▶ [What the exercise asks]:
Where the records below show a line containing "head towards each", start copying; end with the line containing "The Bohmian trajectories show", and copy it too.

▶ [Information supplied]:
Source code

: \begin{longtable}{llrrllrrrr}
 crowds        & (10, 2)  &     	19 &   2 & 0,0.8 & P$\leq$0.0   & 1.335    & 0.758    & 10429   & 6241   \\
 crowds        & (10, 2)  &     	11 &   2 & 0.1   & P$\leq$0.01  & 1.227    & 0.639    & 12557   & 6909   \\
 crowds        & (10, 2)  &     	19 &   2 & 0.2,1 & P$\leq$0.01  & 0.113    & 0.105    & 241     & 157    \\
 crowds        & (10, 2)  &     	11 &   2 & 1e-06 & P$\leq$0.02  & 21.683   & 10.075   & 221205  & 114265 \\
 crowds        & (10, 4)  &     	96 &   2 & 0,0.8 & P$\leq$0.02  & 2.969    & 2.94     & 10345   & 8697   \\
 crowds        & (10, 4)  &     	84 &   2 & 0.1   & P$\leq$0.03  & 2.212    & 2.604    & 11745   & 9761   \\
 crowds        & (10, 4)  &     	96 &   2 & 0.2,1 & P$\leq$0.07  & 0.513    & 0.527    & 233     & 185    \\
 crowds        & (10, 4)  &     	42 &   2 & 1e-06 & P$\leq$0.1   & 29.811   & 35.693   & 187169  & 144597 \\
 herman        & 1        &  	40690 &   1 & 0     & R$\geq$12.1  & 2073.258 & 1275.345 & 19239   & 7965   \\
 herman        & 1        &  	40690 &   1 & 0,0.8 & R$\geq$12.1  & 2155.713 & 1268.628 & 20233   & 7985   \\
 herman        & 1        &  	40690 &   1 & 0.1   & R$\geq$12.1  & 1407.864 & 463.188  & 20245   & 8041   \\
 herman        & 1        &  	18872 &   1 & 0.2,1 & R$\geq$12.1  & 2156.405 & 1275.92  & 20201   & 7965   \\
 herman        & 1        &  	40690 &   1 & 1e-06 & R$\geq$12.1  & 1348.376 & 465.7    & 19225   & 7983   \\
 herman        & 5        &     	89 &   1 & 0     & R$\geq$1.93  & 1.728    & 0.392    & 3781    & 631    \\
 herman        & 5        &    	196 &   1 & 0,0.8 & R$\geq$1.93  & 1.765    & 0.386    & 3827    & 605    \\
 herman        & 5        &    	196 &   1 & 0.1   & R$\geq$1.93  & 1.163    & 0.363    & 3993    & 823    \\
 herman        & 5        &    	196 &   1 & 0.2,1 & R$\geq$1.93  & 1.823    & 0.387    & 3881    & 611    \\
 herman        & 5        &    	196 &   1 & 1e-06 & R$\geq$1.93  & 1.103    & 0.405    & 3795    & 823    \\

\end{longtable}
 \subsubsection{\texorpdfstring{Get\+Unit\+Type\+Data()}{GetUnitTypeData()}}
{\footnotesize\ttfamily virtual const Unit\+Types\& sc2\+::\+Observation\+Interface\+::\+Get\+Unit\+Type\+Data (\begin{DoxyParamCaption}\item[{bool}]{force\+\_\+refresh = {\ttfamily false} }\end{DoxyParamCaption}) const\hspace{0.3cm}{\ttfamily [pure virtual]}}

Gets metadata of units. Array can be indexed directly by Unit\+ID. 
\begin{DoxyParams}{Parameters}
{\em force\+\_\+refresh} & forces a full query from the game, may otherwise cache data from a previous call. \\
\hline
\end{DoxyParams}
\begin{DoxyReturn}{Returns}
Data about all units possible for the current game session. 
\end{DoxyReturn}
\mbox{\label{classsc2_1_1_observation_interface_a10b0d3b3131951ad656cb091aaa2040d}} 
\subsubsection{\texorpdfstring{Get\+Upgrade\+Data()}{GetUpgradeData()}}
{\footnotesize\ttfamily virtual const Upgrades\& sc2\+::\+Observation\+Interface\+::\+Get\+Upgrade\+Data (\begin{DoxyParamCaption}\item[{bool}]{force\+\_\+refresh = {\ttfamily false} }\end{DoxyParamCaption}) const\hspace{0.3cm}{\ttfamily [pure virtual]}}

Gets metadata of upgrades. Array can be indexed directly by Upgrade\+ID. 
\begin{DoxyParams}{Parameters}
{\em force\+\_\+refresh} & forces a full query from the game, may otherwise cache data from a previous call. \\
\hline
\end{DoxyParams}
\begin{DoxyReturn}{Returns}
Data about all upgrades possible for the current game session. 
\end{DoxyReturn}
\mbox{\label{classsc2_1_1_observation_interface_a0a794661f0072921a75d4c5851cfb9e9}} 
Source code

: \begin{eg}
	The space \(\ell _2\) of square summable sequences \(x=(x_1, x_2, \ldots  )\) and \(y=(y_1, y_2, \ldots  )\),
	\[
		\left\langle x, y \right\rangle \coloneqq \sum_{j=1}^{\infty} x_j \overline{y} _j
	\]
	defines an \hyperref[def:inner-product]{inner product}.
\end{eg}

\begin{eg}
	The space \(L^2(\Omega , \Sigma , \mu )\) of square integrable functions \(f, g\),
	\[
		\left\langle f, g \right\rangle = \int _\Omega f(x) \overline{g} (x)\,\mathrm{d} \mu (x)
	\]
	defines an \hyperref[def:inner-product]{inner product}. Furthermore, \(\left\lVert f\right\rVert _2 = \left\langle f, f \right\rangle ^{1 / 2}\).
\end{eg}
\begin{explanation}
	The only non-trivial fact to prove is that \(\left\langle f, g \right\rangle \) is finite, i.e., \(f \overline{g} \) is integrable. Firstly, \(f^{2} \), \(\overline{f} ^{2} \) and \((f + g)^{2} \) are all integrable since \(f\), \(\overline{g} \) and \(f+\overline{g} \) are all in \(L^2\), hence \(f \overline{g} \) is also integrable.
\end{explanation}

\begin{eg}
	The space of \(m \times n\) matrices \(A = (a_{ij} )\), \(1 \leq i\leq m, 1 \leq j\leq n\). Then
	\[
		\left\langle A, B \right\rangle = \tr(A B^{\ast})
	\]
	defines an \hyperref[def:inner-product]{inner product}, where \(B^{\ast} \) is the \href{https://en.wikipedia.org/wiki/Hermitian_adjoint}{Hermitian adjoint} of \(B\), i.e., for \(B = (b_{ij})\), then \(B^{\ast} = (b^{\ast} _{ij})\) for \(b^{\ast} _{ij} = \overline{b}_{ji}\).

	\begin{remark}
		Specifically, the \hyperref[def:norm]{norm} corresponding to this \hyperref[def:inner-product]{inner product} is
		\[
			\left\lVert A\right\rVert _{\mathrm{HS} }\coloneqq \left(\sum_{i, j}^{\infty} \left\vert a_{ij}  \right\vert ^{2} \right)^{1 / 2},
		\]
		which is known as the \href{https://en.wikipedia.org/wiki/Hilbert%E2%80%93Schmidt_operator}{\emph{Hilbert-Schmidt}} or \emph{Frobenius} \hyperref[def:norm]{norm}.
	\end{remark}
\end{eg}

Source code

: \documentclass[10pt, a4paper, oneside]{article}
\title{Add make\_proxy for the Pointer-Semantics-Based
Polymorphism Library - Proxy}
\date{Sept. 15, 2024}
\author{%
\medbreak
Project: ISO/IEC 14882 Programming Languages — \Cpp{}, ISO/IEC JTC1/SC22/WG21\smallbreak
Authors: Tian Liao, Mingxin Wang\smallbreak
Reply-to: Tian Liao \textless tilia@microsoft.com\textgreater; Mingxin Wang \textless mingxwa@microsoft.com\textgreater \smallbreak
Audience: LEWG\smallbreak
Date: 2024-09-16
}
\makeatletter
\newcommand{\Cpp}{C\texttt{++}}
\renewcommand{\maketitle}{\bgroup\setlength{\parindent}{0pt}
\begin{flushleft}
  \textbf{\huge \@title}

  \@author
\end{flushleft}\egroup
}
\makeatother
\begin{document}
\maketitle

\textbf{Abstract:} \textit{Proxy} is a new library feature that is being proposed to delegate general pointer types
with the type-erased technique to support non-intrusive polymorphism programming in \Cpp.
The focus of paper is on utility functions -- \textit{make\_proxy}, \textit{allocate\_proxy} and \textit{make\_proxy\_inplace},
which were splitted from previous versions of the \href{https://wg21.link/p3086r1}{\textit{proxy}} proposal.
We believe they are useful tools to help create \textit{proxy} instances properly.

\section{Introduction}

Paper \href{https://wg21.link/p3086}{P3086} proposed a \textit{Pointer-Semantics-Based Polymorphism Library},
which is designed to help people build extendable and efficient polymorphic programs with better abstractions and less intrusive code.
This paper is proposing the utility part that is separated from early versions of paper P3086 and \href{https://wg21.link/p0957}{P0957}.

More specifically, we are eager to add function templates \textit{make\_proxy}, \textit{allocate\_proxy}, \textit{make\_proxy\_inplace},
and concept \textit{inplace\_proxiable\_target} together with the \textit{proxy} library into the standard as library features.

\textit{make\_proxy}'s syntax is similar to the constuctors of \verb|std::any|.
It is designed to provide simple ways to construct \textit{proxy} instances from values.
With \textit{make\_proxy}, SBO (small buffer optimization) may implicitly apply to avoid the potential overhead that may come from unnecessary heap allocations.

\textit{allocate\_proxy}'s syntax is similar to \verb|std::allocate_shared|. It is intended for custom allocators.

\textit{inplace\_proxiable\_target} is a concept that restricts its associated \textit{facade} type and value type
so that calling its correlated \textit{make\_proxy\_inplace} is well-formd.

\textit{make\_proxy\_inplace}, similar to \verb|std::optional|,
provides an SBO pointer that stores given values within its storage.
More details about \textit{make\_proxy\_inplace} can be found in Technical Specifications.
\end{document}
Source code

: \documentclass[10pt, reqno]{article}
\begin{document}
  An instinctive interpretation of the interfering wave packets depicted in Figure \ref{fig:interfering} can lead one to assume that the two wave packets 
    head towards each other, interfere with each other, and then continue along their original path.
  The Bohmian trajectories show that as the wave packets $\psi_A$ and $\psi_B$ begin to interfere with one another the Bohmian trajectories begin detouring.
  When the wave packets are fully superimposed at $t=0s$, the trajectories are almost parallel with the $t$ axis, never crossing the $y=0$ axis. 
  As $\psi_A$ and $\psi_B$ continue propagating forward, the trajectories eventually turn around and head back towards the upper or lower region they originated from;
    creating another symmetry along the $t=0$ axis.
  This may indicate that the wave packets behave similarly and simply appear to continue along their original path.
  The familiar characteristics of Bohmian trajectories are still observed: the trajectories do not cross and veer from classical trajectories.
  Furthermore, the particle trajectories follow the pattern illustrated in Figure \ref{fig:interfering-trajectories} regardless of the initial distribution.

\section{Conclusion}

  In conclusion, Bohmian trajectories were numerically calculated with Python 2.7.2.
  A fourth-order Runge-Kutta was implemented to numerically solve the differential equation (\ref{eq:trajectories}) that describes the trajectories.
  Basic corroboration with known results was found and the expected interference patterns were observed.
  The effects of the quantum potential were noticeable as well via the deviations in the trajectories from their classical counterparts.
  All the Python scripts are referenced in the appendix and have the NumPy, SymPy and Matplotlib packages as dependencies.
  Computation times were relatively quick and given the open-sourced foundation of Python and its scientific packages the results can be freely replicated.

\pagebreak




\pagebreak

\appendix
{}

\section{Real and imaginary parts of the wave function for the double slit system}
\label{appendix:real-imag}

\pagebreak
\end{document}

▶ [The completed task]:
    head towards each other, interfere with each other, and then continue along their original path.
  The Bohmian trajectories show that as the wave packets $\psi_A$ and $\psi_B$ begin to interfere with one another the Bohmian trajectories begin detouring.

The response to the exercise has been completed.